Le plaisir de jeu est ainsi constant et fluide, soutenu à la fois par la maitrise d’une physique ni trop souple ni trop réaliste mais toujours équilibrée. Et par des environnements, parfois sublimes (composition, végétation, lumière…), dont l’architecture laisse une jolie palette d’embranchements tactiques : en terme de stealth le jeu tient la dragée haute aux tenants du genre. Tout ici semble presque plus bichonné, cohérent, réfléchi, que dans les productions habituelles d’Ubisoft. Le jeu suit peut-être simplement l’esprit de la licence, il a un vrai ton, des dialogues baddass bien sentis, une structure narrative qui encadre solidement un parcours pourtant ouvert à la bifurcation constante (le récit lui-même obligeant à faire des choix modifiant la suite de l’histoire). L’illusion du monde ouvert et organique n’est jamais parfaite, mais, n’empêche, régulièrement le jeu sait prendre par surprise, créant aléatoirement des incidents, entre factions ennemis ou avec la faune (à la fois allié, danger ou ressources), qui donnent à cet univers sa part d’impondérables. Rien de sidérant, mais encore une fois assez pour ne jamais tirer à la ligne, masquer la redondance des actions, sans compter des interludes psychédéliques s’imposant parmi les meilleurs moments du jeu : mémorable attaque hallucinée dans un bunker où, sur fond de techno birmane, on se dit que la BO signée Cliff Martinez (Drive, Spring Breakers et la plupart des films de Steven Soderbergh) est le signe d’un jeu qui a effectivement certaines ambitions et sait se donner une couleur.

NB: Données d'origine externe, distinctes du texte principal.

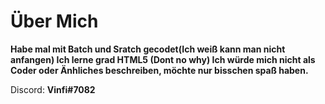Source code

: # Über Mich
__Habe mal mit Batch und Sratch gecodet(Ich weiß kann man nicht anfangen)
 Ich lerne grad HTML5 (Dont no why)
 Ich würde mich nicht als Coder oder Änhliches beschreiben, möchte nur bisschen spaß haben.__





Discord:  **Vinfi#7082**
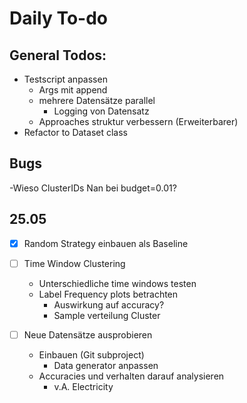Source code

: # Daily To-do
## General Todos:
- Testscript anpassen
  - Args mit append
  - mehrere Datensätze parallel
    - Logging von Datensatz
  - Approaches struktur verbessern (Erweiterbarer)
- Refactor to Dataset class
## Bugs
-Wieso ClusterIDs Nan bei budget=0.01?
## 25.05

- [x] Random Strategy einbauen als Baseline

- [ ] Time Window Clustering
  - Unterschiedliche time windows testen
  - Label Frequency plots betrachten
    - Auswirkung auf accuracy?
    - Sample verteilung Cluster
- [ ] Neue Datensätze ausprobieren
  - Einbauen (Git subproject)
    - Data generator anpassen
  - Accuracies und verhalten darauf analysieren
    - v.A. Electricity 

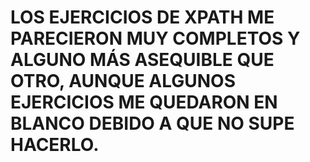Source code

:# LOS EJERCICIOS DE XPATH ME PARECIERON MUY COMPLETOS Y ALGUNO MÁS ASEQUIBLE QUE OTRO, AUNQUE ALGUNOS EJERCICIOS ME QUEDARON EN BLANCO DEBIDO A QUE NO SUPE HACERLO.
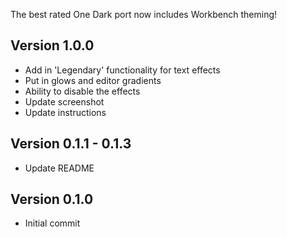 The best rated One Dark port now includes Workbench theming!

## Version 1.0.0

- Add in 'Legendary' functionality for text effects
- Put in glows and editor gradients
- Ability to disable the effects
- Update screenshot
- Update instructions

## Version 0.1.1 - 0.1.3

- Update README

## Version 0.1.0

- Initial commit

Oubliez les hommes de l’ombre encapuchonnés, le game design hyperactif d’Ubi a trouvé avec Far Cry le meilleur moyen de compenser sa volonté insatiable de maintenir le joueur en éveil. Sur les routes du Keirat, son pays imaginaire, on vadrouille à n’en plus finir, sans trop savoir pourquoi, mais ça n’a pas d’importance, c’est le ride qui compte.